-- Brief --
Every record is to be printed exactly as written; pictures are to be omitted.

-- Exercise data --

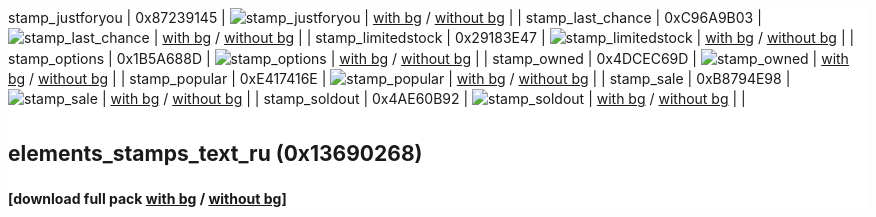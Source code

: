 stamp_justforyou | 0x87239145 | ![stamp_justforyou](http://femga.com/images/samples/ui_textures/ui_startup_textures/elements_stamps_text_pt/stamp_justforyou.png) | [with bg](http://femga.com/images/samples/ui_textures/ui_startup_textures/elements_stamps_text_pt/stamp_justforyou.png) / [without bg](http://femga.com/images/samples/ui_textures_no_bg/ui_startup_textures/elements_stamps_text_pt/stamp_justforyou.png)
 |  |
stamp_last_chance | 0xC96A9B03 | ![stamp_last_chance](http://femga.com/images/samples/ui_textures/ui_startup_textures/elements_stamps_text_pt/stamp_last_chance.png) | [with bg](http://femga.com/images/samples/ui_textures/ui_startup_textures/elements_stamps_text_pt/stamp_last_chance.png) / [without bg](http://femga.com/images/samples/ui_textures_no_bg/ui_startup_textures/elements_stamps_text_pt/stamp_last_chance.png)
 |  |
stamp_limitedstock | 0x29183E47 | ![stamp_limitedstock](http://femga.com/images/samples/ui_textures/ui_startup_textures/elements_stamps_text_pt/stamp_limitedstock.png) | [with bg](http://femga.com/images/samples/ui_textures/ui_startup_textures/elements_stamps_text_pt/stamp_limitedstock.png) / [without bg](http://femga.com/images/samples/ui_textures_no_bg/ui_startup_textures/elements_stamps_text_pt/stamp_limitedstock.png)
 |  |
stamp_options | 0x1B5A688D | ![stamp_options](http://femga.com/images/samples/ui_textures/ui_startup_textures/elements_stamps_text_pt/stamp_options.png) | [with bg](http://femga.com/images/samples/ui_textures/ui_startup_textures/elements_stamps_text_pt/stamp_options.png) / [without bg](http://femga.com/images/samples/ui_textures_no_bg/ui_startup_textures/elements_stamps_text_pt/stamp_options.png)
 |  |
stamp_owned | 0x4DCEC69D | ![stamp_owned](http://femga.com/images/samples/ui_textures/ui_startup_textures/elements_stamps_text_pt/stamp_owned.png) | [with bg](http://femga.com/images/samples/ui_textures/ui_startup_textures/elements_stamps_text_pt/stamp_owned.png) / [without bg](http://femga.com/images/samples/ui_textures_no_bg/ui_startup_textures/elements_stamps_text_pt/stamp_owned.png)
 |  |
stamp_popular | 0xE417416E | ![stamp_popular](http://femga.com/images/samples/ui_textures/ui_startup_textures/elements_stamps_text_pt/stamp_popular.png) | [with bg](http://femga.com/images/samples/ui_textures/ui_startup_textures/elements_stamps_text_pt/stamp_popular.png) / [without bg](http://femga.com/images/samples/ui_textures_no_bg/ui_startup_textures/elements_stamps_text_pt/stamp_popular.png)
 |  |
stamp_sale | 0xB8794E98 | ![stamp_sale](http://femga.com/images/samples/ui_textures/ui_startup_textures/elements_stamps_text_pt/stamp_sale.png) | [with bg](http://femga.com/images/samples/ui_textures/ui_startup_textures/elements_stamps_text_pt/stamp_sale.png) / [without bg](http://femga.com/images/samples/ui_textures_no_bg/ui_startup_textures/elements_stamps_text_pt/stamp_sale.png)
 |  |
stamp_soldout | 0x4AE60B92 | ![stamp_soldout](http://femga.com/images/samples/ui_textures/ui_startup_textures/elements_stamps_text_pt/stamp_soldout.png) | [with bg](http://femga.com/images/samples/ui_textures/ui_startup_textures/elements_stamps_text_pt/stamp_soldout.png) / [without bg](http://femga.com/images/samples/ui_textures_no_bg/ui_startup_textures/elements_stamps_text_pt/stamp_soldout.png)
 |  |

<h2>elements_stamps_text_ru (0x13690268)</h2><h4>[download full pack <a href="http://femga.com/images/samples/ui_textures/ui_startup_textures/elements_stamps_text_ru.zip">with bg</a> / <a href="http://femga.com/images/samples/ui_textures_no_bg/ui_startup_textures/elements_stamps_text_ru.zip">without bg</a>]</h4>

-- Exercise output --
Source code

: stamp_justforyou | 0x87239145 | ![stamp_justforyou](http://femga.com/images/samples/ui_textures/ui_startup_textures/elements_stamps_text_pt/stamp_justforyou.png) | [with bg](http://femga.com/images/samples/ui_textures/ui_startup_textures/elements_stamps_text_pt/stamp_justforyou.png) / [without bg](http://femga.com/images/samples/ui_textures_no_bg/ui_startup_textures/elements_stamps_text_pt/stamp_justforyou.png)
 |  |
stamp_last_chance | 0xC96A9B03 | ![stamp_last_chance](http://femga.com/images/samples/ui_textures/ui_startup_textures/elements_stamps_text_pt/stamp_last_chance.png) | [with bg](http://femga.com/images/samples/ui_textures/ui_startup_textures/elements_stamps_text_pt/stamp_last_chance.png) / [without bg](http://femga.com/images/samples/ui_textures_no_bg/ui_startup_textures/elements_stamps_text_pt/stamp_last_chance.png)
 |  |
stamp_limitedstock | 0x29183E47 | ![stamp_limitedstock](http://femga.com/images/samples/ui_textures/ui_startup_textures/elements_stamps_text_pt/stamp_limitedstock.png) | [with bg](http://femga.com/images/samples/ui_textures/ui_startup_textures/elements_stamps_text_pt/stamp_limitedstock.png) / [without bg](http://femga.com/images/samples/ui_textures_no_bg/ui_startup_textures/elements_stamps_text_pt/stamp_limitedstock.png)
 |  |
stamp_options | 0x1B5A688D | ![stamp_options](http://femga.com/images/samples/ui_textures/ui_startup_textures/elements_stamps_text_pt/stamp_options.png) | [with bg](http://femga.com/images/samples/ui_textures/ui_startup_textures/elements_stamps_text_pt/stamp_options.png) / [without bg](http://femga.com/images/samples/ui_textures_no_bg/ui_startup_textures/elements_stamps_text_pt/stamp_options.png)
 |  |
stamp_owned | 0x4DCEC69D | ![stamp_owned](http://femga.com/images/samples/ui_textures/ui_startup_textures/elements_stamps_text_pt/stamp_owned.png) | [with bg](http://femga.com/images/samples/ui_textures/ui_startup_textures/elements_stamps_text_pt/stamp_owned.png) / [without bg](http://femga.com/images/samples/ui_textures_no_bg/ui_startup_textures/elements_stamps_text_pt/stamp_owned.png)
 |  |
stamp_popular | 0xE417416E | ![stamp_popular](http://femga.com/images/samples/ui_textures/ui_startup_textures/elements_stamps_text_pt/stamp_popular.png) | [with bg](http://femga.com/images/samples/ui_textures/ui_startup_textures/elements_stamps_text_pt/stamp_popular.png) / [without bg](http://femga.com/images/samples/ui_textures_no_bg/ui_startup_textures/elements_stamps_text_pt/stamp_popular.png)
 |  |
stamp_sale | 0xB8794E98 | ![stamp_sale](http://femga.com/images/samples/ui_textures/ui_startup_textures/elements_stamps_text_pt/stamp_sale.png) | [with bg](http://femga.com/images/samples/ui_textures/ui_startup_textures/elements_stamps_text_pt/stamp_sale.png) / [without bg](http://femga.com/images/samples/ui_textures_no_bg/ui_startup_textures/elements_stamps_text_pt/stamp_sale.png)
 |  |
stamp_soldout | 0x4AE60B92 | ![stamp_soldout](http://femga.com/images/samples/ui_textures/ui_startup_textures/elements_stamps_text_pt/stamp_soldout.png) | [with bg](http://femga.com/images/samples/ui_textures/ui_startup_textures/elements_stamps_text_pt/stamp_soldout.png) / [without bg](http://femga.com/images/samples/ui_textures_no_bg/ui_startup_textures/elements_stamps_text_pt/stamp_soldout.png)
 |  |

<h2>elements_stamps_text_ru (0x13690268)</h2><h4>[download full pack <a href="http://femga.com/images/samples/ui_textures/ui_startup_textures/elements_stamps_text_ru.zip">with bg</a> / <a href="http://femga.com/images/samples/ui_textures_no_bg/ui_startup_textures/elements_stamps_text_ru.zip">without bg</a>]</h4>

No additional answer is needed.